Governing Law; Jurisdiction; Waiver of Jury Trial. This Agreement shall be governed by and construed and enforced in accordance
with the laws of the State of New York, without giving effect to its principles or rules of conflict of laws to the extent such principles
or rules would require or permit the application of the laws of another jurisdiction. The parties hereto hereby waive any right to a
jury trial in connection with any litigation pursuant to this Agreement and the transactions contemplated hereby. With respect to any
suit, action, or proceeding relating to the transactions contemplated hereby, the undersigned irrevocably submit to the exclusive jurisdiction
of the United States District Court or, if such court does not have jurisdiction, the New York state courts located in the Borough of
Manhattan, State of New York.
8.
Assignment; Entire Agreement; Amendment.
8.1.
Assignment. Any assignment of this Agreement or any right, remedy, obligation, or liability arising hereunder by any party
hereto to any person that is not an affiliate of such party shall require the prior written consent of the other parties hereto.
8.2.
Entire Agreement.
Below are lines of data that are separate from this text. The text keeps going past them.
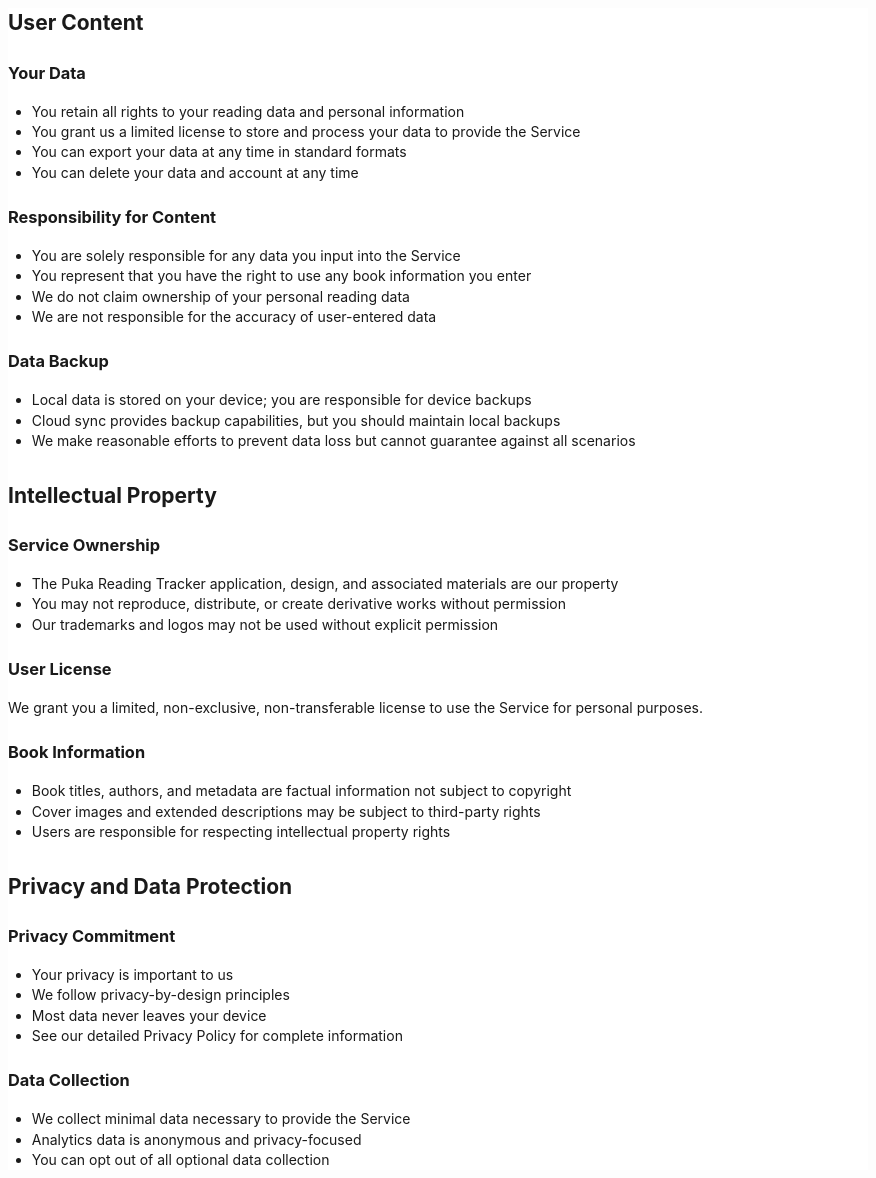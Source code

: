 ## User Content

### Your Data
- You retain all rights to your reading data and personal information
- You grant us a limited license to store and process your data to provide the Service
- You can export your data at any time in standard formats
- You can delete your data and account at any time

### Responsibility for Content
- You are solely responsible for any data you input into the Service
- You represent that you have the right to use any book information you enter
- We do not claim ownership of your personal reading data
- We are not responsible for the accuracy of user-entered data

### Data Backup
- Local data is stored on your device; you are responsible for device backups
- Cloud sync provides backup capabilities, but you should maintain local backups
- We make reasonable efforts to prevent data loss but cannot guarantee against all scenarios

## Intellectual Property

### Service Ownership
- The Puka Reading Tracker application, design, and associated materials are our property
- You may not reproduce, distribute, or create derivative works without permission
- Our trademarks and logos may not be used without explicit permission

### User License
We grant you a limited, non-exclusive, non-transferable license to use the Service for personal purposes.

### Book Information
- Book titles, authors, and metadata are factual information not subject to copyright
- Cover images and extended descriptions may be subject to third-party rights
- Users are responsible for respecting intellectual property rights

## Privacy and Data Protection

### Privacy Commitment
- Your privacy is important to us
- We follow privacy-by-design principles
- Most data never leaves your device
- See our detailed Privacy Policy for complete information

### Data Collection
- We collect minimal data necessary to provide the Service
- Analytics data is anonymous and privacy-focused
- You can opt out of all optional data collection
This Agreement sets forth the entire agreement and understanding among the parties hereto as to the subject
matter thereof and merges and supersedes all prior discussions, agreements, and understandings of any and every nature among them relating
to the subject matter hereof.
8.3.
Amendment. Except as expressly provided in this Agreement, neither this Agreement nor any term hereof may be amended, waived,
discharged, or terminated other than by a written instrument signed by the party against whom enforcement of any such amendment, waiver,
discharge, or termination is sought.
8.4.
Binding upon Successors. This Agreement shall be binding upon and inure to the benefit of the parties hereto and to their respective
heirs, legal representatives, successors and permitted assigns.
9.
Notices. Unless otherwise provided herein, any notice or other communication to a party hereunder shall be sufficiently given
if in writing and personally delivered, sent by email or other electronic transmission, provided that the sender does not receive a bounce-back
reply of non-delivery, sent by courier (which for all purposes of this Agreement shall include Federal Express or another recognized
overnight courier) or mailed to said party by certified mail, return receipt requested, postage prepaid, at its address provided for
herein or such other address as either may designate for itself in such notice to the other. Communications shall be deemed to have been
received when delivered personally, on the scheduled arrival date when sent by next day or second-day courier service, or if sent by
mail, then three days after deposit in the mail. If given by electronic transmission, such notice shall be deemed to be delivered (a)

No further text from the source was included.